Ah, Well I Remember
April 23, 1891 - The first wing of the Normal School building, Cranford Hall, opens. The schedule consists of five classes (ranging from preparatory to senior) from 8:30 a.m.-12:40 p.m. and study hours from 3-5 p.m. and again from 7-9 p.m. The library closes shortly after noon. Photo courtesy of UNC Archives
It’s OK to admit this now, because it’s been 44 years, and the statute of limitations
on theft has surely run out.
I took a brick from Cranford Hall.
It was a souvenir, and nobody said I couldn’t take it, and I wanted something that was part of the oldest building on UNC’s campus. So, after they’d reduced the building to rubble, I went in and found the brick and took it. Nobody stopped me.
Cranford has quite a history. Construction began in 1890 (but wouldn’t be completed for 12 years), making it the first building on campus. It was named for J.P. Cranford and his wife, who donated the land for the college. The cornerstone was also a time capsule, which contained the newspapers of the day, letters from various leaders and some mementoes.
In March 1949, a man identified as a “student arsonist” set fire to the east wing, destroying it. The same student set fire to Bru-Inn a few days later. He was arrested and sentenced to prison.
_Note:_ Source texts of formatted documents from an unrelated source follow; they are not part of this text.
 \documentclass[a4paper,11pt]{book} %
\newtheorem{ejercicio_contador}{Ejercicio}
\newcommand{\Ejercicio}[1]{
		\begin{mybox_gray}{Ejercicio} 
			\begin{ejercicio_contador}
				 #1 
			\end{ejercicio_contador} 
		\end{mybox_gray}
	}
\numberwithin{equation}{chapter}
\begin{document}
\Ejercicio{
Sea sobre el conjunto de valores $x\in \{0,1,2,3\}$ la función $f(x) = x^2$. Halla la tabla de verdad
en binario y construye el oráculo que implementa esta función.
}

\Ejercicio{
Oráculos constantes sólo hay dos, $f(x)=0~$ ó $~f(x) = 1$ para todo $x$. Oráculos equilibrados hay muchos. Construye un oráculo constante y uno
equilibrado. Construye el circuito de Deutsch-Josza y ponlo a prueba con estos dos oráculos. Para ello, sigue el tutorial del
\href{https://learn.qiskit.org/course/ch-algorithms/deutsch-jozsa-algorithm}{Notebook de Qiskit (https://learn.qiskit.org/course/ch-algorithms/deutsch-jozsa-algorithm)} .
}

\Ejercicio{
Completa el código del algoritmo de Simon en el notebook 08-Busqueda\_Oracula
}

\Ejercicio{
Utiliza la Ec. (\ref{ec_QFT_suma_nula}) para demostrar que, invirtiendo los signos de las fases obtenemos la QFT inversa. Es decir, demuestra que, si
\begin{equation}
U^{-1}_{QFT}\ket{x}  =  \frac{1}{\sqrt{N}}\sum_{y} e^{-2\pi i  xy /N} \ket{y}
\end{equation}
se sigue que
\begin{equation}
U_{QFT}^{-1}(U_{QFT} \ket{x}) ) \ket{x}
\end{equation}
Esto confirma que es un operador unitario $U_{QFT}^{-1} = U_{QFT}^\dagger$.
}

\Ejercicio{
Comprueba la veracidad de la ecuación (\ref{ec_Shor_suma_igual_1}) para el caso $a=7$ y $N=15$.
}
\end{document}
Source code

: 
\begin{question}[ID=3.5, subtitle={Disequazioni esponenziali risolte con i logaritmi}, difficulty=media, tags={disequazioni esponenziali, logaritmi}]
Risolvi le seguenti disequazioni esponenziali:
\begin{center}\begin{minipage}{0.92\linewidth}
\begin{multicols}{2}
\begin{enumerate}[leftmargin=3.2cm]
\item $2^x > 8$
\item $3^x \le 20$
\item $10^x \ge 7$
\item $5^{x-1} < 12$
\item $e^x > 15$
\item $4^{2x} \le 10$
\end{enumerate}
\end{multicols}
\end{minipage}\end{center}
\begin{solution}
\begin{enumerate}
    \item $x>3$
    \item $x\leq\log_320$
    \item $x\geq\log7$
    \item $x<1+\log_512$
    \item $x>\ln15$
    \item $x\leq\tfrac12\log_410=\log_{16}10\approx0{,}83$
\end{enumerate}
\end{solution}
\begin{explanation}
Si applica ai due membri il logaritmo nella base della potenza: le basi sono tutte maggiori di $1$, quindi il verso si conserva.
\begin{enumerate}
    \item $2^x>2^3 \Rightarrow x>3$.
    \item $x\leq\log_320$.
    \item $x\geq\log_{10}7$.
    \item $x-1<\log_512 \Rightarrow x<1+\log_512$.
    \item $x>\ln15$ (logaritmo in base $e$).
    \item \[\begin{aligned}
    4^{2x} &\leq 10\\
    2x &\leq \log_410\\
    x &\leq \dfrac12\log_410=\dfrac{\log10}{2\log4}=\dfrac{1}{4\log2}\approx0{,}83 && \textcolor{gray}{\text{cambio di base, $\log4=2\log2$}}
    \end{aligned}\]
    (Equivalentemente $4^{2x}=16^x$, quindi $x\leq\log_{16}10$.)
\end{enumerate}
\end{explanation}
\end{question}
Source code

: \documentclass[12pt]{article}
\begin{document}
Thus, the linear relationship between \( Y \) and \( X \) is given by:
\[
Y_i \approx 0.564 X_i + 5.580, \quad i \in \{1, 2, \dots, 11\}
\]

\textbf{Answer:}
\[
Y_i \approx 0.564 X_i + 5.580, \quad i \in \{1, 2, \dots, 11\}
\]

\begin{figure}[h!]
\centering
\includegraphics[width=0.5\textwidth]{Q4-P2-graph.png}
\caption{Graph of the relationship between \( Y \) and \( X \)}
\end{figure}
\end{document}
In 1971, the building was again set afire, this time by student protestors, marching against President Nixon sending American troops into Cambodia.
My wife remembers Cranford smelled of formaldehyde, which is not a good smell. It was because they once held science classes and had labs on the third floor.
Also, the building had no air conditioning, of course, so in the summer months, the third floor would get fairly warm — over 100 degrees. Staying awake during classes — especially after lunch — became a problem for all of us.
By 1971 Cranford was deemed unsafe and vacated, and in 1972, crowds gathered to watch and say goodbye as the building was torn down.
I only recently learned that when they scheduled “Cranny’s” demolition, the university planned to sell the bricks. But when they began the destruction, the bricks crumbled into dust. They decided they couldn’t save any to sell.
Except they missed one.
–Mike Peters ’68
NOTE: The four large wooden globes that sat at the end of the staircases in Cranford disappeared when the building was destroyed. We haven’t been able to locate them on campus or find anyone who knows what happened to them. If you know, please contact us.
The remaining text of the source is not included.